Start of Material for this exercise

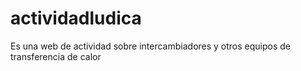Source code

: # actividadludica
Es una web de actividad sobre intercambiadores y otros equipos de transferencia de calor
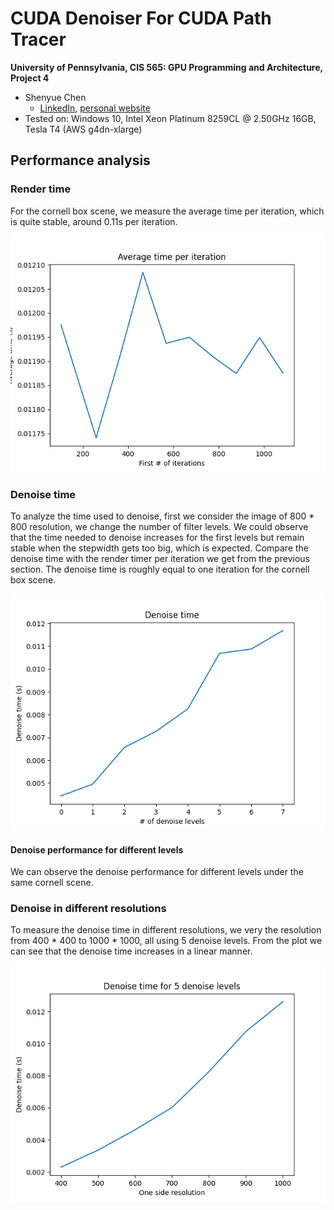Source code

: CUDA Denoiser For CUDA Path Tracer
==================================

**University of Pennsylvania, CIS 565: GPU Programming and Architecture, Project 4**

* Shenyue Chen
  * [LinkedIn](https://www.linkedin.com/in/shenyue-chen-5b2728119/), [personal website](http://github.com/EvsChen)
* Tested on: Windows 10, Intel Xeon Platinum 8259CL @ 2.50GHz 16GB, Tesla T4 (AWS g4dn-xlarge)


## Performance analysis

### Render time 
For the cornell box scene, we measure the average time per iteration, which is quite stable, around 0.11s per iteration.
<p align="center">
<img src="./result/render_time.png" />
</p>

### Denoise time
To analyze the time used to denoise, first we consider the image of 800 * 800 resolution, we change the number of filter levels. We could observe that the time needed to denoise increases for the first levels but remain stable when the stepwidth gets too big, which is expected. Compare the denoise time with the render timer per iteration we get from the previous section. The denoise time is roughly equal to one iteration for the cornell box scene.
<p align="center">
<img src="./result/denoise_time.png" />
</p>

#### Denoise performance for different levels
We can observe the denoise performance for different levels under the same cornell scene.


### Denoise in different resolutions
To measure the denoise time in different resolutions, we very the resolution from 400 * 400 to 1000 * 1000, all using 5 denoise levels. From the plot we can see that the denoise time increases in a linear manner.
<p align="center">
<img src="./result/denoise_res_time.png" />
</p>



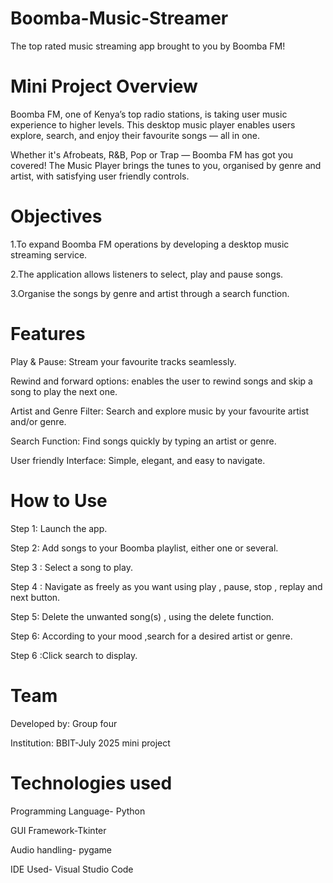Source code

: # Boomba-Music-Streamer
The top rated music streaming app brought to you by Boomba FM!

# Mini Project Overview

Boomba FM, one of Kenya’s top radio stations, is taking user music experience to higher levels.
This desktop music player enables users explore, search, and enjoy their favourite songs — all in one.

Whether it's Afrobeats, R&B, Pop or Trap — Boomba FM  has got you covered!
The Music Player brings the tunes to you, organised by genre and artist, with satisfying user friendly controls.

# Objectives
1.To expand Boomba FM operations by developing a desktop music streaming service.

2.The application allows listeners to select, play and pause songs. 

3.Organise the songs by genre and artist through a search function.

 # Features
Play & Pause: Stream your favourite tracks seamlessly.

Rewind and forward options: enables the user to rewind songs and skip a song to play the next one.

Artist and Genre Filter: Search and explore music by your favourite artist and/or genre.

Search Function: Find songs quickly by typing an artist or genre.

User friendly Interface: Simple, elegant, and easy to navigate.  

 # How to Use

 Step 1: Launch the app.
 
 Step 2: Add songs to your Boomba playlist, either one or several.
 
 Step 3 : Select a song to play.
 
 Step 4 : Navigate as freely as you want  using play , pause, stop , replay and next button.
 
 Step 5: Delete  the unwanted song(s) , using the delete function.
 
 Step 6: According to your mood ,search for a desired artist or genre.
 
 Step 6 :Click search to display.

 # Team
 Developed by: Group four
 
 Institution: BBIT-July 2025 mini project

 # Technologies used
 Programming Language- Python

 GUI Framework-Tkinter

 Audio handling- pygame

 IDE Used- Visual Studio Code



 
 
 

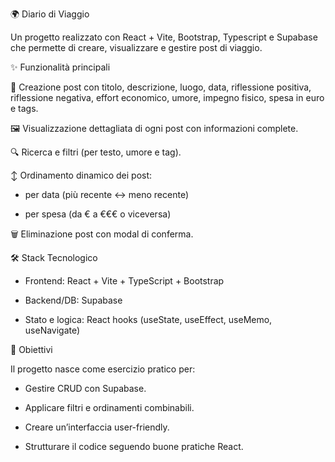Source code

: 🌍 Diario di Viaggio

Un progetto realizzato con React + Vite, Bootstrap, Typescript e Supabase che permette di creare, visualizzare e gestire post di viaggio.

✨ Funzionalità principali

📌 Creazione post con titolo, descrizione, luogo, data, riflessione positiva, riflessione negativa, effort economico, umore, impegno fisico, spesa in euro e tags.

🖼️ Visualizzazione dettagliata di ogni post con informazioni complete.

🔍 Ricerca e filtri (per testo, umore e tag).

↕️ Ordinamento dinamico dei post:

- per data (più recente ↔ meno recente)

- per spesa (da € a €€€ o viceversa)

🗑️ Eliminazione post con modal di conferma.

🛠️ Stack Tecnologico

- Frontend: React + Vite + TypeScript + Bootstrap

- Backend/DB: Supabase

- Stato e logica: React hooks (useState, useEffect, useMemo, useNavigate)

🚀 Obiettivi

Il progetto nasce come esercizio pratico per:

- Gestire CRUD con Supabase.

- Applicare filtri e ordinamenti combinabili.

- Creare un’interfaccia user-friendly.

- Strutturare il codice seguendo buone pratiche React.

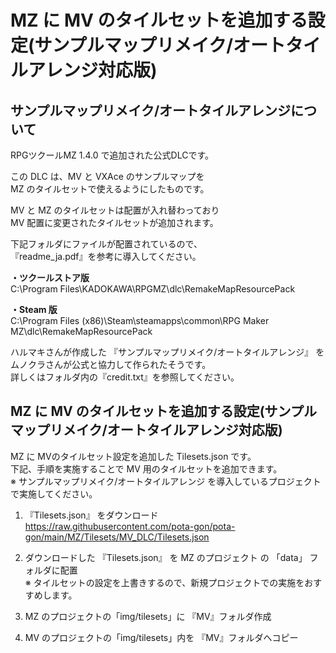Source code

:# MZ に MV のタイルセットを追加する設定(サンプルマップリメイク/オートタイルアレンジ対応版)

## サンプルマップリメイク/オートタイルアレンジについて
RPGツクールMZ 1.4.0 で追加された公式DLCです。

この DLC は、MV と VXAce のサンプルマップを  
MZ のタイルセットで使えるようにしたものです。

MV と MZ のタイルセットは配置が入れ替わっており  
MV 配置に変更されたタイルセットが追加されます。

下記フォルダにファイルが配置されているので、  
『readme_ja.pdf』を参考に導入してください。

**・ツクールストア版**  
C:\Program Files\KADOKAWA\RPGMZ\dlc\RemakeMapResourcePack

**・Steam 版**  
C:\Program Files (x86)\Steam\steamapps\common\RPG Maker MZ\dlc\RemakeMapResourcePack

ハルマキさんが作成した 『サンプルマップリメイク/オートタイルアレンジ』 を  
ムノクラさんが公式と協力して作られたそうです。  
詳しくはフォルダ内の『credit.txt』を参照してください。

## MZ に MV のタイルセットを追加する設定(サンプルマップリメイク/オートタイルアレンジ対応版)
MZ に MVのタイルセット設定を追加した Tilesets.json です。  
下記、手順を実施することで MV 用のタイルセットを追加できます。  
※ サンプルマップリメイク/オートタイルアレンジ を導入しているプロジェクトで実施してください。

1. 『Tilesets.json』 をダウンロード  
https://raw.githubusercontent.com/pota-gon/pota-gon/main/MZ/Tilesets/MV_DLC/Tilesets.json

2. ダウンロードした 『Tilesets.json』 を MZ のプロジェクト の 「data」 フォルダに配置  
※ タイルセットの設定を上書きするので、新規プロジェクトでの実施をおすすめします。

3. MZ のプロジェクトの「img/tilesets」に 『MV』フォルダ作成

4. MV のプロジェクトの「img/tilesets」内を 『MV』フォルダへコピー
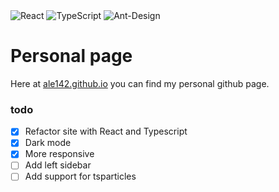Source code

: <img alt="React" src="https://img.shields.io/badge/react%20-%2320232a.svg?&style=for-the-badge&logo=react&logoColor=%2361DAFB"/>
<img alt="TypeScript" src="https://img.shields.io/badge/typescript%20-%23007ACC.svg?&style=for-the-badge&logo=typescript&logoColor=white"/>
<img alt="Ant-Design" src="https://img.shields.io/badge/-Ant%20Design-%230170FE?&style=for-the-badge&logo=ant-design&logoColor=white"/>

# Personal page


Here at [ale142.github.io](https://ale142.github.io/) you can find my personal github page. 


### todo
- [x] Refactor site with React and Typescript 
- [x] Dark mode
- [x] More responsive
- [ ] Add left sidebar
- [ ] Add support for tsparticles
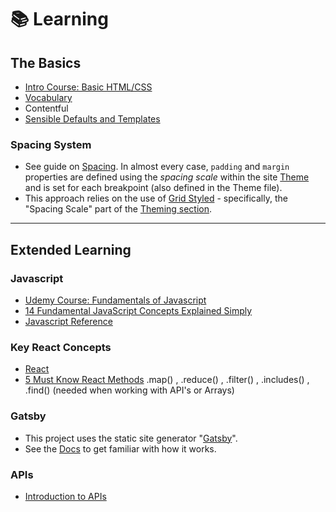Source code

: # 📚 Learning

## The Basics
* [Intro Course: Basic HTML/CSS](https://github.com/myplanetdigital/dev-docs/blob/master/Practice%20Areas/Front-End/Basic%20HTML%20and%20CSS.md)
* [Vocabulary](vocab.md)
* Contentful
* [Sensible Defaults and Templates](https://github.com/myplanetdigital/dev-docs/blob/f6f0082724b14b48b6a3fb18830019055043b92a/Sensible%20Defaults.md)

### Spacing System

* See guide on [Spacing](/spacing.md). In almost every case, `padding` and `margin` properties are defined using the *spacing scale* within the site [Theme]() and is set for each breakpoint (also defined in the Theme file).
* This approach relies on the use of [Grid Styled](https://github.com/jxnblk/grid-styled) - specifically, the "Spacing Scale" part of the [Theming section](https://github.com/jxnblk/grid-styled#theming).

--- 
## Extended Learning

### Javascript

* [Udemy Course: Fundamentals of Javascript](https://www.udemy.com/course/web-development-a-practical-html-css-and-js-beginner-course/learn/lecture/16454994#overview)
* [14 Fundamental JavaScript Concepts Explained Simply](https://dottedsquirrel.com/javascript/fundamentals-javascript/)
* [Javascript Reference](https://www.w3schools.com/jsref/)

### Key React Concepts

* [React](react.md) 
* [5 Must Know React Methods](https://raymondosy.medium.com/5-must-know-array-methods-in-react-da531a02b0ef)
   .map() , .reduce() , .filter() , .includes() , .find()
   (needed when working with API's or Arrays)

### Gatsby

* This project uses the static site generator "[Gatsby](https://www.gatsbyjs.org/)".
* See the [Docs](https://www.gatsbyjs.org/docs/) to get familiar with how it works.

### APIs
* [Introduction to APIs](https://www.udemy.com/course/introduction-to-apis-rest-api-graphql-soap-web-services-grpc/)
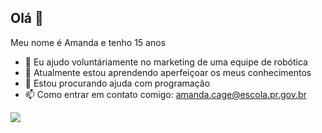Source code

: ## Olá 👋

Meu nome é Amanda e tenho 15 anos 

- 🔭 Eu ajudo voluntáriamente no marketing de uma equipe de robótica
- 🌱 Atualmente estou aprendendo aperfeiçoar os meus conhecimentos
- 🤔 Estou procurando ajuda com programação
- 📫 Como entrar em contato comigo: amanda.cage@escola.pr.gov.br

![]([https://tenor.com/pt-BR/view/the-chosen-jesus-point-look-up-smiling-gif-18032168](https://media1.tenor.com/m/Bi7xs7i4R7IAAAAd/the-chosen-jesus.gif))
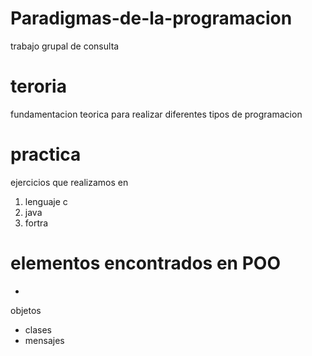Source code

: # Paradigmas-de-la-programacion
trabajo grupal de consulta

# teroria 
fundamentacion teorica para realizar diferentes tipos de programacion 
# practica 
ejercicios  que realizamos en 
1. lenguaje c 
2. java
3. fortra 
#
# elementos encontrados en POO
*
objetos

* clases 
* mensajes 
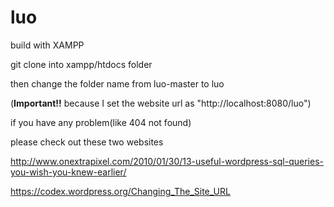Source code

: # luo

build with XAMPP

git clone into xampp/htdocs folder

then change the folder name from luo-master to luo

(**Important!!** because I set the website url as "http://localhost:8080/luo")

if you have any problem(like 404 not found)

please check out these two websites

http://www.onextrapixel.com/2010/01/30/13-useful-wordpress-sql-queries-you-wish-you-knew-earlier/

https://codex.wordpress.org/Changing_The_Site_URL
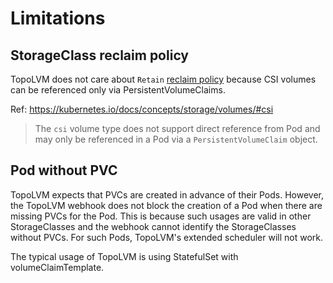 Limitations
===========

StorageClass reclaim policy
---------------------------

TopoLVM does not care about `Retain` [reclaim policy](https://kubernetes.io/docs/concepts/storage/storage-classes/#reclaim-policy)
because CSI volumes can be referenced only via PersistentVolumeClaims.

Ref: https://kubernetes.io/docs/concepts/storage/volumes/#csi

> The `csi` volume type does not support direct reference from Pod and may
> only be referenced in a Pod via a `PersistentVolumeClaim` object. 

Pod without PVC
---------------

TopoLVM expects that PVCs are created in advance of their Pods.
However, the TopoLVM webhook does not block the creation of a Pod when there are missing PVCs for the Pod.
This is because such usages are valid in other StorageClasses and the webhook cannot identify the StorageClasses without PVCs.
For such Pods, TopoLVM's extended scheduler will not work.

The typical usage of TopoLVM is using StatefulSet with volumeClaimTemplate.
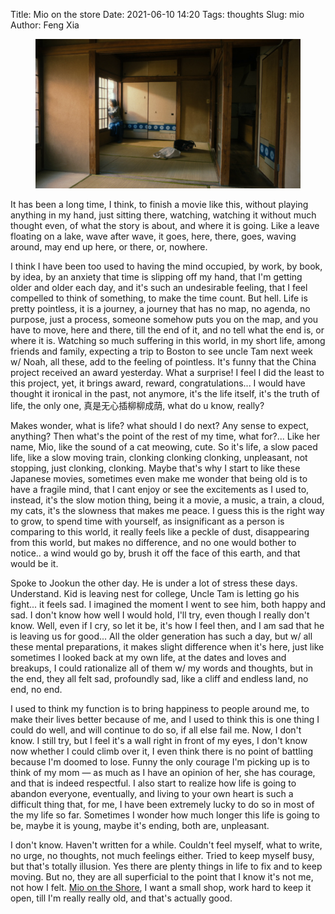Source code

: Title: Mio on the store
Date: 2021-06-10 14:20
Tags: thoughts
Slug: mio
Author: Feng Xia

<figure class="col s12">
  <img src="images/mio%20on%20the%20shore.png"/>
</figure>

It has been a long time, I think, to finish a movie like this, without
playing anything in my hand, just sitting there, watching, watching it
without much thought even, of what the story is about, and where it is
going. Like a leave floating on a lake, wave after wave, it goes,
here, there, goes, waving around, may end up here, or there, or,
nowhere.

I think I have been too used to having the mind occupied, by work, by
book, by idea, by an anxiety that time is slipping off my hand, that
I'm getting older and older each day, and it's such an undesirable
feeling, that I feel compelled to think of something, to make the time
count. But hell. Life is pretty pointless, it is a journey, a journey
that has no map, no agenda, no purpose, just a process, someone
somehow puts you on the map, and you have to move, here and there,
till the end of it, and no tell what the end is, or where it
is. Watching so much suffering in this world, in my short life, among
friends and family, expecting a trip to Boston to see uncle Tam next
week w/ Noah, all these, add to the feeling of pointless. It's funny
that the China project received an award yesterday. What a surprise! I
feel I did the least to this project, yet, it brings award, reward,
congratulations... I would have thought it ironical in the past, not
anymore, it's the life itself, it's the truth of life, the only one,
真是无心插柳柳成荫, what do u know, really?

Makes wonder, what is life? what should I do next? Any sense to
expect, anything? Then what's the point of the rest of my time, what
for?... Like her name, Mio, like the sound of a cat meowing,
cute. So it's life, a slow paced life, like a slow moving train,
clonking clonking clonking, unpleasant, not stopping, just clonking,
clonking. Maybe that's why I start to like these Japanese movies,
sometimes even make me wonder that being old is to have a fragile
mind, that I cant enjoy or see the excitements as I used to, instead,
it's the slow motion thing, being it a movie, a music, a train, a
cloud, my cats, it's the slowness that makes me peace. I guess this is
the right way to grow, to spend time with yourself, as insignificant
as a person is comparing to this world, it really feels like a peckle
of dust, disappearing from this world, but makes no difference, and no
one would bother to notice.. a wind would go by, brush it off the face
of this earth, and that would be it.

Spoke to Jookun the other day. He is under a lot of stress these
days. Understand. Kid is leaving nest for college, Uncle Tam is
letting go his fight... it feels sad. I imagined the moment I went to
see him, both happy and sad. I don't know how well I would hold, I'll
try, even though I really don't know. Well, even if I cry, so let it
be, it's how I feel then, and I am sad that he is leaving us for
good... All the older generation has such a day, but w/ all these
mental preparations, it makes slight difference when it's here, just
like sometimes I looked back at my own life, at the dates and loves
and breakups, I could rationalize all of them w/ my words and
thoughts, but in the end, they all felt sad, profoundly sad, like a
cliff and endless land, no end, no end.

I used to think my function is to bring happiness to people around me,
to make their lives better because of me, and I used to think this is
one thing I could do well, and will continue to do so, if all else
fail me. Now, I don't know. I still try, but I feel it's a wall right
in front of my eyes, I don't know now whether I could climb over it, I
even think there is no point of battling because I'm doomed to
lose. Funny the only courage I'm picking up is to think of my mom
&mdash; as much as I have an opinion of her, she has courage, and that
is indeed respectful. I also start to realize how life is going to
abandon everyone, eventually, and living to your own heart is such a
difficult thing that, for me, I have been extremely lucky to do so in
most of the my life so far. Sometimes I wonder how much longer this
life is going to be, maybe it is young, maybe it's ending, both are,
unpleasant.

I don't know. Haven't written for a while. Couldn't feel myself, what
to write, no urge, no thoughts, not much feelings either. Tried to
keep myself busy, but that's totally illusion. Yes there are plenty
things in life to fix and to keep moving. But no, they are all
superficial to the point that I know it's not me, not how I felt. [Mio
on the Shore][1], I want a small shop, work hard to keep it open, till
I'm really really old, and that's actually good.

[1]: https://www.amazon.com/gp/video/detail/B08QV47VSG/ref=atv_wl_hom_c_unkc_1_1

End of Material for this exercise

Work instructions:
Transcribe each line of the data above, unaltered, from the one where "TopoLVM does not" appears to the one where "Pod and may" appears, inclusive of both.

Solution to this problem:
TopoLVM does not care about `Retain` [reclaim policy](https://kubernetes.io/docs/concepts/storage/storage-classes/#reclaim-policy)
because CSI volumes can be referenced only via PersistentVolumeClaims.

Ref: https://kubernetes.io/docs/concepts/storage/volumes/#csi

> The `csi` volume type does not support direct reference from Pod and may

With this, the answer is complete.